Of course the US hospitality industry has grown up very differently to the UK or Isle of Man. The US’s reputation for full-on service is a result of an employment structure built on a robust tipping culture. Most US waiting staff do not earn a base salary and they have to rely 100% on tips for their income. There are even some popular chains where waiting staff pay an “entry fee” in order to work there. The net result is that great service is at the core of the hospitality industry which is generally perceived as a profession and not just a source of part-time jobs to fill a gap between “real” jobs.

Unfortunately, over on this side of the pond we don’t always acknowledge waiting services in the same way and that means we don’t always invest in hospitality staff as we might, especially training. Often basic social skills are lacking, demonstrated through either no or overfamiliar and inappropriate greetings, reaching across diners to pour or collect plates, and customers being ignored as staff chat among themselves.

The key to success is thinking about how customers will “feel” when they leave. It’s about making sure every touch point with a customer is positive. That’s how a brand is experienced and ultimately perceived.

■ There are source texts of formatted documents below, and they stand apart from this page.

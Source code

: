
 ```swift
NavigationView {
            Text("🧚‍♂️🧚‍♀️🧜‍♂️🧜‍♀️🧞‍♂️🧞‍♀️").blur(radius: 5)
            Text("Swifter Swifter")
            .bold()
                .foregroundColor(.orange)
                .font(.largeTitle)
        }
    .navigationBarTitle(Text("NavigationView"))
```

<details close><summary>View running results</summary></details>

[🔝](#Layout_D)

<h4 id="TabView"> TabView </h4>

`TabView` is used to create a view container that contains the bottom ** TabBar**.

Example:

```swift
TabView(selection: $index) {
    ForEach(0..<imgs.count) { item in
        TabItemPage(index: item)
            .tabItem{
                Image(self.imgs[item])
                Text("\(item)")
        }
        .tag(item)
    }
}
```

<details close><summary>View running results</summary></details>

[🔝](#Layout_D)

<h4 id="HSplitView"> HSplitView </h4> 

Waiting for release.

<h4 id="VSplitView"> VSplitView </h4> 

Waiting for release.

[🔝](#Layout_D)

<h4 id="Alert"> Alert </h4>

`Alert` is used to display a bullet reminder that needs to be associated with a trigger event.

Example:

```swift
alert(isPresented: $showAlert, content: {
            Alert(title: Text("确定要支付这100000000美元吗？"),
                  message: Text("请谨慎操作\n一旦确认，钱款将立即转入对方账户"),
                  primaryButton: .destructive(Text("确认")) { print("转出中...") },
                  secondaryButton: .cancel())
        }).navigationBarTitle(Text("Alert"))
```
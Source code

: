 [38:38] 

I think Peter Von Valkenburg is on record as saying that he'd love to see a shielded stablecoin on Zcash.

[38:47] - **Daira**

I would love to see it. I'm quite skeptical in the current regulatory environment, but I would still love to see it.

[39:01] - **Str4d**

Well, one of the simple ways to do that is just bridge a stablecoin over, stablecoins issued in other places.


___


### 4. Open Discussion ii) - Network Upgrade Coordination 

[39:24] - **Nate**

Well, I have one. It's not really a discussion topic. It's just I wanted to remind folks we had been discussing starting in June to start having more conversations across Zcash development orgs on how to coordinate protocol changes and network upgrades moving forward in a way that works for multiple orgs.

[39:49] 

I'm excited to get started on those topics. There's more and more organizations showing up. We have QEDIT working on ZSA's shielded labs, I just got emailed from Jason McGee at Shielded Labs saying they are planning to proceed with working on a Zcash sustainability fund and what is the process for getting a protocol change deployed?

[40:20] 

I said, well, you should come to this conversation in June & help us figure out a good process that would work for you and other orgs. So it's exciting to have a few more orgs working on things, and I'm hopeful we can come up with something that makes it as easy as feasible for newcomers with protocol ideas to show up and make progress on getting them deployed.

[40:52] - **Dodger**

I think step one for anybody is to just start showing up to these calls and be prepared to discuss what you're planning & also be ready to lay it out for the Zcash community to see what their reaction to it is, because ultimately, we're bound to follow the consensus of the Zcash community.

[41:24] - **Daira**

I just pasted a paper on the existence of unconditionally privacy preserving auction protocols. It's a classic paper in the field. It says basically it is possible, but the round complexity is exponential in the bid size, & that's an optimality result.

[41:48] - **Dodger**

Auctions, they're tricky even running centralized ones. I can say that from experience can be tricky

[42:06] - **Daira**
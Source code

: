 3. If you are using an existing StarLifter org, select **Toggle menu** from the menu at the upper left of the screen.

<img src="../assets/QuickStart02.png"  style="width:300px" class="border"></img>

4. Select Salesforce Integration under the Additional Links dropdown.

The old adage of “people buy people” is never truer than in hospitality. A grumpy face, an overly joyous and loud voice, or being ignored will immediately create a negative impression. The food may well be the out of this world, but the customer will be left with a poor perception of the entire restaurant because of one small silly interaction. You would then rather prefer mediocre food as long as the service people were pleasant and made you feel special.

Appreciating these touch points is an integral part of building a brand. And, in the end, the ability of living up to a brand promise is all that really matters.

So in these straitened times, it’s wise to remember that brands are not built through advertising alone, but rather through every individual interaction. Make your customers love you by making them feel special.